Problem to solve
Search the material for the word "pressed" and report each line where it turns up.

Dataset
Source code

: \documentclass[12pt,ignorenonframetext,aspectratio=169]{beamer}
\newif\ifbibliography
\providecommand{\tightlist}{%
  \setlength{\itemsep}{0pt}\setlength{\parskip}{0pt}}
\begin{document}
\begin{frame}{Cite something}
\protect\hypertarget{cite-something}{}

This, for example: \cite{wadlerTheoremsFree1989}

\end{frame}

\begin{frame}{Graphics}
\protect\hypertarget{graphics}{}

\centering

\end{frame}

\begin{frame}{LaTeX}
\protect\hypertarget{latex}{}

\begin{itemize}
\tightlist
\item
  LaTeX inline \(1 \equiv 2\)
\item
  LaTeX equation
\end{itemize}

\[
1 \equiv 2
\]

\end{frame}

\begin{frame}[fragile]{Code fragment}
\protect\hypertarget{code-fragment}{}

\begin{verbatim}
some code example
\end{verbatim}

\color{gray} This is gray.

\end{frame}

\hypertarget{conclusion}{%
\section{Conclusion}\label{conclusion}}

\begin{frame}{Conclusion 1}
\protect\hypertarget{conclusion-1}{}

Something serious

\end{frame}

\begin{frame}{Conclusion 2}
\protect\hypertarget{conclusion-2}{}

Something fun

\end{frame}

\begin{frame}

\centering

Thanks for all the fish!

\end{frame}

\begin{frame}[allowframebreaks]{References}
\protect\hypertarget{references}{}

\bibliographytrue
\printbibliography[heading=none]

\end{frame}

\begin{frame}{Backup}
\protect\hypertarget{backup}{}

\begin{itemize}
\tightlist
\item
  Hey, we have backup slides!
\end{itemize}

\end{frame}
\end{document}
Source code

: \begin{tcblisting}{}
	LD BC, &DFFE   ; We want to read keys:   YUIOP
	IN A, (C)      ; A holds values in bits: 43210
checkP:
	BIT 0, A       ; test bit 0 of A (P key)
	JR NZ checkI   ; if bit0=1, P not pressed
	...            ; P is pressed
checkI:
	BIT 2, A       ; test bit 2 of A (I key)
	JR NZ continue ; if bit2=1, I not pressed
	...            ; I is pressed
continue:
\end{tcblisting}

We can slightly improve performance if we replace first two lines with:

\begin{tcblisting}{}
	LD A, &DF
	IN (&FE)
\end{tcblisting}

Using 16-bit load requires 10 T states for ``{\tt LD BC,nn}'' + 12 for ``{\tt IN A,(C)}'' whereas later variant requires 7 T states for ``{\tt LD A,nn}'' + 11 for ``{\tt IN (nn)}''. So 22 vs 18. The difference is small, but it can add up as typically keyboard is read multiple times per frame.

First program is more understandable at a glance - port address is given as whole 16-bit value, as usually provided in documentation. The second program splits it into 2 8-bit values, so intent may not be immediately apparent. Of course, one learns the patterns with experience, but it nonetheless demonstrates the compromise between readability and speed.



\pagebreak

Answer below
	JR NZ checkI   ; if bit0=1, P not pressed
	...            ; P is pressed
	JR NZ continue ; if bit2=1, I not pressed
	...            ; I is pressed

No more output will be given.